The relationships between consumer emotions and their buying behaviors have been well documented. Technology-savvy consumers often use the web to find information on products and services before they commit to buying. We propose a semantic web usage mining approach for discovering periodic web access patterns from annotated web usage logs which incorporates information on consumer emotions and behaviors through self-reporting and behavioral tracking. We use fuzzy logic to represent real-life temporal concepts (e.g., morning) and requested resource attributes (ontological domain concepts for the requested URLs) of periodic pattern based web access activities. These fuzzy temporal and resource representations, which contain both behavioral and emotional cues, are incorporated into a Personal Web Usage Lattice that models the user’s web access activities. From this, we generate a Personal Web Usage Ontology written in OWL, which enables semantic web applications such as personalized web resources recommendation. Finally, we demonstrate the effectiveness of our approach by presenting experimental results in the context of personalized web resources recommendation with varying degrees of emotional influence. Emotional influence has been found to contribute positively to adaptation in personalized recommendation.

Keywords

Emotion and behavior profiling, behavioral tracking, recommender system, weblog mining, knowledge discovery, ontology generation, semantic web

INTRODUCTION

It is generally accepted that human emotions are a major motivational factor of human behaviors. In a narrower context, the relationships between consumer emotions and their buying behaviors also seem well documented. In addition, with more and more people connected to the Internet, today’s technology savvy consumers are likely to use the web to find information pertinent to products and services before they commit to a purchase. Emotions have been found to influence a person’s web surfing behaviors. Discovering and modeling consumers’ emotions and surfing habits and behaviors are important for many web applications such as personalized web search and recommendation, e.g., for business applications. In the authors use self-report and behavioral tracking to study how heartbeat communication can improve interpersonal intimacy.

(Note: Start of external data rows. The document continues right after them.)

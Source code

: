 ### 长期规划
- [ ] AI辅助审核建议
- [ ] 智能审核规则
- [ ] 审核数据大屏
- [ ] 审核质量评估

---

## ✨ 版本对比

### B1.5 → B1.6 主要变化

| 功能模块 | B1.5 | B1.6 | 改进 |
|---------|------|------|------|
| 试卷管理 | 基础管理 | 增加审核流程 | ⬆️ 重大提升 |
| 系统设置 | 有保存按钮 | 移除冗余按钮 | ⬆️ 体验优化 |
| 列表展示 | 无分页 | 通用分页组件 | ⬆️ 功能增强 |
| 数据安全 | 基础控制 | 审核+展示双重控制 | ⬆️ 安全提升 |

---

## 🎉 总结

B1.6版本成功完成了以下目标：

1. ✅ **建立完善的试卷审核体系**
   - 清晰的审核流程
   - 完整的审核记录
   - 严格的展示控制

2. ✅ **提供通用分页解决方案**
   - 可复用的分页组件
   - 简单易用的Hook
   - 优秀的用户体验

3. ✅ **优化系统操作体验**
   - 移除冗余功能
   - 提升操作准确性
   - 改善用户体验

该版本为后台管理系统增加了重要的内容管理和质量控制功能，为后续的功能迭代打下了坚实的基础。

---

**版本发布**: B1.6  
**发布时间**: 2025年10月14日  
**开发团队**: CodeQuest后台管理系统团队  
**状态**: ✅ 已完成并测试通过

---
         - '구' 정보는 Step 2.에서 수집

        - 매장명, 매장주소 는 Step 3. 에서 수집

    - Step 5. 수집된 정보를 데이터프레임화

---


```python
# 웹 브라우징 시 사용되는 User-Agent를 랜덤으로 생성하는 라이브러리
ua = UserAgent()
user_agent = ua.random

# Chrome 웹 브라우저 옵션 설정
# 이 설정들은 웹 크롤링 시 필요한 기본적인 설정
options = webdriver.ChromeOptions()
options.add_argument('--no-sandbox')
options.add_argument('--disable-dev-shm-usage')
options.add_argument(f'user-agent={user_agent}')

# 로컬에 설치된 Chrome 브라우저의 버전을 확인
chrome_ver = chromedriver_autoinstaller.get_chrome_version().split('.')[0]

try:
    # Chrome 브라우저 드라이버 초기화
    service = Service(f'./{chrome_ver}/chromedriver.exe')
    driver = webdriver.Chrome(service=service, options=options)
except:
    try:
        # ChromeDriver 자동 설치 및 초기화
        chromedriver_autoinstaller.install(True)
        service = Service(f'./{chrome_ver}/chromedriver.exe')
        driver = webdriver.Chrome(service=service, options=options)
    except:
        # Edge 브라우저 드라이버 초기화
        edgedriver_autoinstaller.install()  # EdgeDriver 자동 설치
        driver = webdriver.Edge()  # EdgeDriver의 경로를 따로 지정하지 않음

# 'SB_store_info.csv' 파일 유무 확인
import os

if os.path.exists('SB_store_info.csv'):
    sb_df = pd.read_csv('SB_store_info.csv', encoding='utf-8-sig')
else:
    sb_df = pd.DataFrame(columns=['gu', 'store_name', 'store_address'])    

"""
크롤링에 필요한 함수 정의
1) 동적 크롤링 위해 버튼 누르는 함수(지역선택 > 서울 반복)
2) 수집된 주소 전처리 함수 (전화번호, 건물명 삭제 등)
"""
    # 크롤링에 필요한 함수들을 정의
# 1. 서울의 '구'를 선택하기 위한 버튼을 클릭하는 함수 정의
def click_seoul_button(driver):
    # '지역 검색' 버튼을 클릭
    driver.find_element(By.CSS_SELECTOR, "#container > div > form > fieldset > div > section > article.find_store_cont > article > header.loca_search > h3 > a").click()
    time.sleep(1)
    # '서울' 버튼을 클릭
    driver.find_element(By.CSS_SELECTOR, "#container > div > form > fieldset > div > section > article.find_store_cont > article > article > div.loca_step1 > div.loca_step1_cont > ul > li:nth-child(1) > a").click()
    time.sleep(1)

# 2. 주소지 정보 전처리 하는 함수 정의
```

Here, we use self-report to incorporate emotions into a personalized consumer profile and web access patterns to model the consumer’s mid to long-term web surfing behaviors. Specifically, users are asked to record any change in their emotional state at the end of each web access request. The information is used to gauge the emotional influence of the accessed resources on the user. To capture consumers’ access patterns, one promising approach is web usage mining, which discovers interesting and frequent user access patterns from web usage logs. Many web usage mining technique have been developed for mining statistical information and user access patterns in terms of association and sequence of requested resources.

II. RELATED WORK

A. Semantic Web Usage Mining Since traditional web usage logs only record requested URLs but not the semantics of contents requested by the users, it is difficult to use such logs for tracking the users’ actual web access behaviors, emotions, and interests. In response, a number of semantic web usage mining techniques have been proposed. Dai and Mobasher used domain ontology to enhance web usage mining for traditional web usage logs, but the mapping from requested URLs to ontological entities lacks reliability, especially for dynamic websites. Oberle et al.
proposed another framework for semantic enrichment of web usage logs by mapping each requested URL to one or more concepts from the ontology of the underlying website. It clusters groups of sessions with specific user interests from the semantically enhanced weblogs, and applies association rule mining to the semantically enhanced weblogs.
B. Ontology Generation
Ontology typically consists of a finite list of terms and the relationships between these terms. The terms denote important concepts (classes of objects) of the domain, while the relationships include hierarchies of classes. Ontology may also include other information, such as properties, value restrictions, and disjointedness statements. Ontology languages are semantic markup languages for defining ontology. We use Web Ontology Language (OWL) for ontology specification. OWL facilitates greater machine interpretability of web content than XML, RDF, and RDF Schema by providing additional vocabularies Ontology can be constructed manually using an ontology editor. Natural Language Processing (NLP) techniques association rule mining, hierarchical clustering, translation from relational databases and Formal Concept Analysis (FCA)
C. Fuzzy Association Rule Mining Association rules can help discover relationships between web resources accessed by a user. They can also be used to find groups of people with similar interests. A major problem of traditional association rule mining techniques is that each item in a transaction is considered only to either exist or not. Thus, the user’s preference and interest in each transaction item cannot be precisely represented. The fuzzy rule set was found to perform better in prediction accuracy and rule coverage than traditional rule set.D. Periodic Pattern Mining Discovering periodic patterns from time series databases is an important data mining task for many applications, such as behavioral tracking. According to the type of patterns, periodic patterns can be divided into periodic association rules and periodic sequential patterns. Periodic association rules are rules that associate with a set of events that occur periodically; such association rules hold only during certain time intervals but not others. Periodic sequential pattern mining can be viewed as an extension of sequential pattern mining by taking into account the periodic characteristics in the time series data.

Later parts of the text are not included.